Why Do You ALWAYS Have High Hopes?! Why Can't You Just Take Them As Things Go And STOP Pressuring Me?! Do you Know That Every Hurtful Words of Yours And Your Hurtful Actions Make My Day Like An Effing hell?! Do You Know You're Mostly The Reason For My Thought Of Committing Suicide?!

Mom, Do You Know That I Didn't Asked To be Born? If You Suffer, I Suffer As Well!

So-Called Adult Matters Or Not, It Still Mattered To Me! It Still Hurts Me Emotionally, Mentally And Physically! Do You Know That Whatever Happens To You And dad, Family Or My Friends, Everything Ends Up Taking Part of My life?! I Just can't Laugh And Play Like Some Innocent Toddler While Seeing You And others Going Through a bad patch, You Know! So OF COURSE The So-Called Adult Matters Or Not Will Still Hurt Me!

You Know, I Really Do WISH That I Was A True Prodigy And Genius.

That Way, You can FINALLY SHUT UP And Accept Me! You Would've STOPPED Wishing For More!

If I Were really A prodigy And A Genius, Having My Own Earning Power, And You Still Didn't Shut Up, I Think The problem Wouldn't Have Been me Anymore.
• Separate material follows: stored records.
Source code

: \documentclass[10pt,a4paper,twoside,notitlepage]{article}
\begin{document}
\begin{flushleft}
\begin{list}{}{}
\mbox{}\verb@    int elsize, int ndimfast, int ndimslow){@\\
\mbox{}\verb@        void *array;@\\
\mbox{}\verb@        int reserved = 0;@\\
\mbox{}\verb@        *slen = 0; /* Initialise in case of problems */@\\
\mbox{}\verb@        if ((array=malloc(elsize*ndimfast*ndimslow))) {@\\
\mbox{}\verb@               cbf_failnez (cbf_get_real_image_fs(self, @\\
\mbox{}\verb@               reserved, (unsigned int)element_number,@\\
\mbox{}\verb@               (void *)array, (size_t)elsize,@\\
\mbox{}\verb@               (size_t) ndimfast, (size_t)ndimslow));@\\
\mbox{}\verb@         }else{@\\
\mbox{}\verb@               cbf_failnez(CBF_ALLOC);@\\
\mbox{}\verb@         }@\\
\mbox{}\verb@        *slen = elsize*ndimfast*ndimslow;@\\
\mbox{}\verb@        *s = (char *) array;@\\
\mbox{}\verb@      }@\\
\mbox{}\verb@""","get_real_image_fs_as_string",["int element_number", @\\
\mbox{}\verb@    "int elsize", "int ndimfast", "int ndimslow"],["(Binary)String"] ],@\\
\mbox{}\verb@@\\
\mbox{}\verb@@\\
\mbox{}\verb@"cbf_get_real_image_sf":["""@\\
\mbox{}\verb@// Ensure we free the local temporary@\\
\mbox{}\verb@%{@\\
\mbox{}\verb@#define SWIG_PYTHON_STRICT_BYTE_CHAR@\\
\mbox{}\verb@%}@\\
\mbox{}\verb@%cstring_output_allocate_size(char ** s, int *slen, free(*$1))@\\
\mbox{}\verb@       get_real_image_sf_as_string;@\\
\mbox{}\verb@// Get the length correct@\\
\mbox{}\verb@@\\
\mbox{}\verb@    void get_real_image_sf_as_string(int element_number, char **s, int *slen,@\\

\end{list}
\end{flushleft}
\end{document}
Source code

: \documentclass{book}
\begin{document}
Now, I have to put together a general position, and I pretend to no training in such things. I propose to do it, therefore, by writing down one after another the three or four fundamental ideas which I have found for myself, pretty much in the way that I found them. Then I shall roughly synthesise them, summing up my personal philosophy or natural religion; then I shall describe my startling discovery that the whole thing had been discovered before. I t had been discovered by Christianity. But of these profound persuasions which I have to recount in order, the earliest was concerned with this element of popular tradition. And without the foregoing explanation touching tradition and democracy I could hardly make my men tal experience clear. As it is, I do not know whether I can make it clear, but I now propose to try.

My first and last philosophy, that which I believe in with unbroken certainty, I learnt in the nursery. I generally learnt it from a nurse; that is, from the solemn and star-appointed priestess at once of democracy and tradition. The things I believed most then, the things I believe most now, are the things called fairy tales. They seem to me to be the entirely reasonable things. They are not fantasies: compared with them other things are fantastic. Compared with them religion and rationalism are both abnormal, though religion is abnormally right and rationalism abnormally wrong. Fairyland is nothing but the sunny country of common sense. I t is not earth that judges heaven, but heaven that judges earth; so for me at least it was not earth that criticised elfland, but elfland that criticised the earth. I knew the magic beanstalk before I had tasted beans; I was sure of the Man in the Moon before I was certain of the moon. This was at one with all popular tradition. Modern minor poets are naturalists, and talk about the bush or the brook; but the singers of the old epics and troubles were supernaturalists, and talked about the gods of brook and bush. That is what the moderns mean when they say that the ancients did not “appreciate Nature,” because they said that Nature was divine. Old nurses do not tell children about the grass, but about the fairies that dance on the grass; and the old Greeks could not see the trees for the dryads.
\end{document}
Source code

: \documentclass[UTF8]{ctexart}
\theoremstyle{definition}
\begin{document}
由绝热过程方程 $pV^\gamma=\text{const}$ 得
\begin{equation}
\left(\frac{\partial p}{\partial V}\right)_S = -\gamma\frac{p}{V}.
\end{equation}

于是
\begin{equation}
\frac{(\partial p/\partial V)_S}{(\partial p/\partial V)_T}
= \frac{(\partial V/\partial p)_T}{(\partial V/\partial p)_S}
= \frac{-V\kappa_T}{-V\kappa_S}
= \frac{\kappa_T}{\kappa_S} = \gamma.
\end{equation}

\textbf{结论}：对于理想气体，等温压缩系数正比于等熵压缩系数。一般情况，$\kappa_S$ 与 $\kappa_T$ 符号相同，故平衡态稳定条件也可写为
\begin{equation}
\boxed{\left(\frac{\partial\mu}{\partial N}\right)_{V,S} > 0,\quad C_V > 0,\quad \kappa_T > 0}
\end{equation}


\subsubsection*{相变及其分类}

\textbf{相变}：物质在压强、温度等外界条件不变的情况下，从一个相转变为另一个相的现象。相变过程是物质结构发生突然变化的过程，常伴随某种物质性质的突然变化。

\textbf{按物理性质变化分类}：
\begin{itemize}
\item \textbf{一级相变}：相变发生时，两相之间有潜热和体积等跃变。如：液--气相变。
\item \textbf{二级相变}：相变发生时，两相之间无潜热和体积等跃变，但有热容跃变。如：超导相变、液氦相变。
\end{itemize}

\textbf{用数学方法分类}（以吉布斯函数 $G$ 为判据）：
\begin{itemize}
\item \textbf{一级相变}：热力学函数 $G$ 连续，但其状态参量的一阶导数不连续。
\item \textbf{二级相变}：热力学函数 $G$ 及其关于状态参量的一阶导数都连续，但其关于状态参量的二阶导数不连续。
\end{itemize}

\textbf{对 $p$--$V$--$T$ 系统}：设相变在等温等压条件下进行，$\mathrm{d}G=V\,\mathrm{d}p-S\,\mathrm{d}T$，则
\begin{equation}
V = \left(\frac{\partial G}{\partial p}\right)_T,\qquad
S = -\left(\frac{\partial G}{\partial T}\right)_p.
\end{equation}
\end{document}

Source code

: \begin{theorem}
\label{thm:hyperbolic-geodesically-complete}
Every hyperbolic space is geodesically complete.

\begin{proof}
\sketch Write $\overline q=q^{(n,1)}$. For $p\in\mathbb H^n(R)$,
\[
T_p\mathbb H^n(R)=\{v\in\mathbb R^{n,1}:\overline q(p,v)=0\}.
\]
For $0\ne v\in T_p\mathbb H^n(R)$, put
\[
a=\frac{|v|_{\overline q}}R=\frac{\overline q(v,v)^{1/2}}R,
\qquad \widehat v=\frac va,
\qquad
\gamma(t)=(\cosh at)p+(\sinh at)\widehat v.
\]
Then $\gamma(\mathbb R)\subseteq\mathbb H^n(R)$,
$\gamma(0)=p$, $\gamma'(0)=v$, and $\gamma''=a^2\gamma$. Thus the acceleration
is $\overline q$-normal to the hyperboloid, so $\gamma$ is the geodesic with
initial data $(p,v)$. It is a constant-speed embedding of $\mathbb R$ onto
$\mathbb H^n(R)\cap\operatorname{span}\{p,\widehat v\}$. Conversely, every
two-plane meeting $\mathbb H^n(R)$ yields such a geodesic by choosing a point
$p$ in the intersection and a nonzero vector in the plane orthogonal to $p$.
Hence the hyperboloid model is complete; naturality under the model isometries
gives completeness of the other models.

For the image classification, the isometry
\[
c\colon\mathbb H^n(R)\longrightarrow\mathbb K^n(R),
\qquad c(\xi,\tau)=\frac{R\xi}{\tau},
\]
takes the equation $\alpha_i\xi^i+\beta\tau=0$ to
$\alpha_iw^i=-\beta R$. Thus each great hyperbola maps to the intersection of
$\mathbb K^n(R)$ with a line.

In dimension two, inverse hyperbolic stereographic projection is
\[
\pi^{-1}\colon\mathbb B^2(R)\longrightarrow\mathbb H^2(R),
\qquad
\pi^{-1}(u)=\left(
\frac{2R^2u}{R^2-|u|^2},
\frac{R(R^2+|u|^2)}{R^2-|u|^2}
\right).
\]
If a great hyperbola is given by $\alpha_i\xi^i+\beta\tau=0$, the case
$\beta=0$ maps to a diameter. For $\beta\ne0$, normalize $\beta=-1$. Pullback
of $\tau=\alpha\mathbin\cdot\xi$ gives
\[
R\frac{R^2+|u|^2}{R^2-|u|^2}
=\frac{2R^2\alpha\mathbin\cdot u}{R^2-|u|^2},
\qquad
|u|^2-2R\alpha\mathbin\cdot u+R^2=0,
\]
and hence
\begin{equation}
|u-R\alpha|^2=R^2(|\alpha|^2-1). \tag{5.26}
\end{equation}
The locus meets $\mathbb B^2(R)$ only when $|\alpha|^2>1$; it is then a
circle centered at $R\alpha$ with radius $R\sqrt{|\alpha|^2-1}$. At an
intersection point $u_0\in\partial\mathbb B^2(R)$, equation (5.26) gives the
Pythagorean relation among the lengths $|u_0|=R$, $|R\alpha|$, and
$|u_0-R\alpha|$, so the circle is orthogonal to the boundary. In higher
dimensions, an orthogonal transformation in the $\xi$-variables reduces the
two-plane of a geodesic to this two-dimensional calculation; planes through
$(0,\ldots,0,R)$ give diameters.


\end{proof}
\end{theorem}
It Would Have Been YOU! YOU Expect TOO MUCH! YOU Think Everything And Everyone's Perfect?!

Take A Look At yourself! Are You perfect? NO!

Perfect is used Only When Something Seems Perfect To us. It's Not Like it can Be Totally Flawless!

We Shouldn't ALWAYS Spot other People's Mistakes As Well! It's Damn Annoying.

Mom, You make Me Regret Being Alive And Think Of Why Didn't I Kill Myself The other Day Or Earlier on Sometimes, You Know...

I Wish You Would Stop being So harsh At Times And Chill.

Just because You Think You made A Big Mistake In Your Life And Don't Want me Ending Up The Same, You Don't have To Pressure Me To The Extent Of Exploding.

Reader(s), I REALLY APOLOGIZE For Complaining A Lot And Being Ungrateful. Not To mention, Being Self-Absorbed As Well. It's Just That, I Knew She Couldn't Help Being Like That But It's hard For Me To take As Well. Not Just Only Her...

Please Understand, Reader(s)... That's All I Ask of You Now.

Take Care, Everyone. Remember Not To Go Insane Like Me.

Also, Don't Get Married If You Think You may Turn into Like My Mom One Day. It Will Suffocate Your Kid(s). Trust Me On That.